Cristiano celebra su golazo ante el Barcelona. Foto: Agencias.
El Madrid podría terminar determinándose, concluyentemente, a partir de un gesto mínimo de Cristiano Ronaldo: la pose supremacista frente a la masa, el instante de reafirmación dictatorial, el grito despótico. El Madrid, a partir de esos gestos, podría incluso acabar creando una carga notable de significados eternos: la camiseta en el suelo como etiqueta de las finalizaciones imposibles; el rombo como vértigo; las sacudidas como artificio para las incursiones lúcidas.
El Madrid que se define a partir del gesto de Cristiano Ronaldo no es la mejor versión del Madrid (la mejor versión del Madrid no existe, como todavía no existe la del Barcelona, ni en tiempos de Cruyff, ni en la era de Guardiola). El tema de las versiones debería ser inhóspito mientras no pasen, mínimo, quince años entre una era y la de referencia (que alguien responda qué ha cambiado, en tan corto tiempo, de Luis Enrique a Valverde: el mediocampo, por ejemplo, sigue en pie por obra y gracia divina, y porque tienen que jugar once). La discusión sobre las versiones quizás debería emerger, únicamente, cuando no existan proyectos agarrados a un sendero común (léase Barça Edición Martino; Madrid Volumen Vanderlei Luxemburgo).
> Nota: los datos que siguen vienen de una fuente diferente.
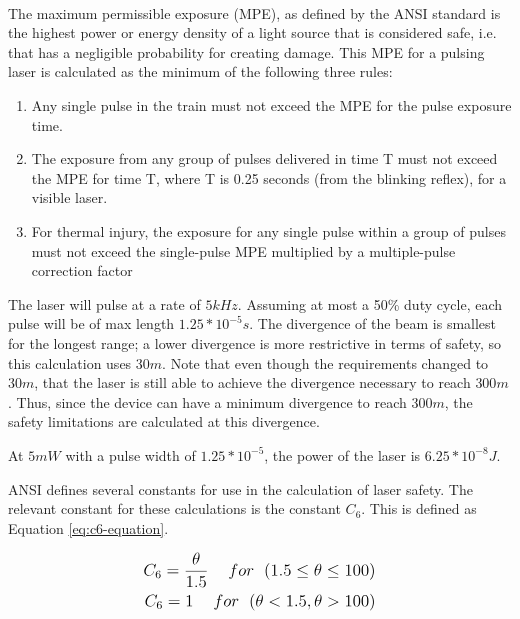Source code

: \documentclass[letterpaper,10pt]{article}
\begin{document}
\begin{spacing}{1.15}
 The maximum permissible exposure (MPE), as defined by the ANSI standard \textsuperscript{\cite{ANSI}} is the highest power or energy density of a light source that is considered safe, i.e. that has a negligible probability for creating damage. This MPE for a pulsing laser is calculated as the minimum of the following three rules:
 
 \begin{enumerate}
 	\item Any single pulse in the train must not exceed the MPE for the pulse exposure time.
 	\item The exposure from any group of pulses delivered in time T must not exceed the MPE for
 	time T, where T is 0.25 seconds (from the blinking reflex), for a visible laser. 
 	\item For thermal injury, the exposure for any single pulse within a group of pulses must not
 	exceed the single-pulse MPE multiplied by a multiple-pulse correction factor
 \end{enumerate}
 
 The laser will pulse at a rate of $5 kHz$. Assuming at most a 50\% duty cycle, each pulse will be of max length $1.25*10^{-5} s$. The divergence of the beam is smallest for the longest range; a lower divergence is more restrictive in terms of safety, so this calculation uses $30m$. Note that even though the requirements changed to $30m$, that the laser is still able to achieve the divergence necessary to reach $300m$. Thus, since the device can have a minimum divergence to reach $300m$, the safety limitations are calculated at this divergence. 
 
 At $5mW$ with a pulse width of $1.25*10^{-5}$, the power of the laser is $6.25*10^{-8} J$. 
 
 ANSI defines several constants for use in the calculation of laser safety. The relevant constant for these calculations is the constant $C_6$. This is defined as Equation \ref{eq:c6-equation}.

 \begin{align} \label{eq:c6-equation} \large \begin{split}
 	C_6 =\frac{\theta}{1.5} \hspace{5mm} for \hspace{2.5mm}(1.5 \leq \theta \leq 100)
	\\
   	C_6 = 1 \hspace{5mm} for \hspace{2.5mm} ( \theta < 1.5, \theta > 100)
   	\end{split}
 \end{align}
  

\end{spacing}
\end{document}
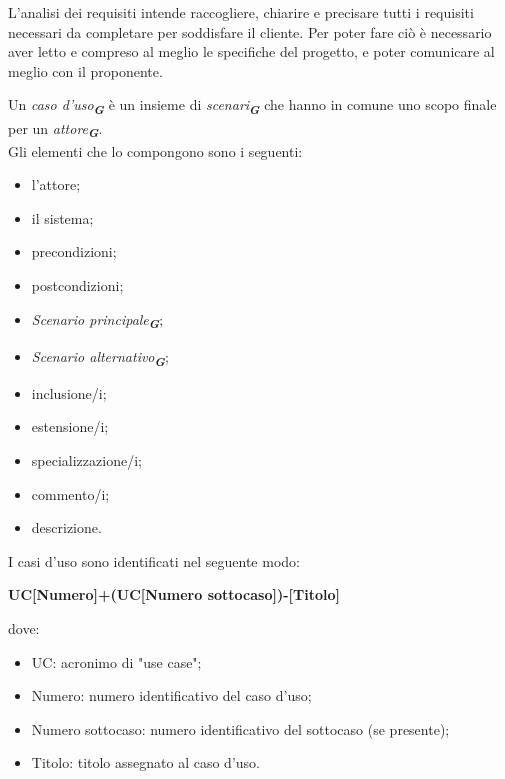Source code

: \begin{enumerate}
L’analisi dei requisiti intende raccogliere, chiarire e precisare tutti i requisiti necessari da completare per soddisfare il cliente. Per poter fare ciò è necessario aver letto e compreso al meglio le specifiche del progetto, e poter comunicare al meglio con il proponente.

Un \emph{caso d'uso}\textsubscript{\textit{\textbf{G}}} è un insieme di \emph{scenari}\textsubscript{\textit{\textbf{G}}} che hanno in comune uno scopo finale per un \emph{attore}\textsubscript{\textit{\textbf{G}}}.\\
Gli elementi che lo compongono sono i seguenti:
\begin{itemize}
    \item l'attore;
    \item il sistema;
    \item precondizioni;
    \item postcondizioni;
    \item \emph{Scenario principale}\textsubscript{\textit{\textbf{G}}};
    \item \emph{Scenario alternativo}\textsubscript{\textit{\textbf{G}}};
    \item inclusione/i;
    \item estensione/i;
    \item specializzazione/i;
    \item commento/i;
    \item descrizione.  
\end{itemize}
I casi d’uso sono identificati nel seguente modo:\\
\begin{center}
    \textbf{UC[Numero]+(UC[Numero sottocaso])-[Titolo]}
\end{center}
dove:
\begin{itemize}
    \item UC: acronimo di "use case";
    \item Numero: numero identificativo del caso d’uso;
    \item Numero sottocaso: numero identificativo del sottocaso (se presente);
    \item Titolo: titolo assegnato al caso d’uso.
\end{itemize}


\end{enumerate}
Puede que, después de todo, el Madrid de la celebración de Cristiano se parezca poco al Madrid del pase de Isco hacia el espacio. El primero es pretencioso, el segundo es fraternal; el primero es arrogante, el segundo es moderado; el primero es fornido, el segundo es voluble. En el medio de ambos, un pase que quiebra líneas o, lo que es igual, la estructura dialéctica que une al Madrid de la tesis con el de la antítesis para esbozar la parte del Madrid que en el fondo, quizás reprimida, aspira a negar el festejo abdominal y las camisetas levantadas.
El equipo que batió al Barcelona en el Camp Nou es, simplemente, una mutación pertinaz y lo más probable es que lo siga siendo: en un minuto llega un tipo, hace un gol y luego se para en algún lugar para dar comienzo a una lección de anatomía en la que, por ejemplo a Piqué, como penitencia, le toca sentarse detrás del profesor.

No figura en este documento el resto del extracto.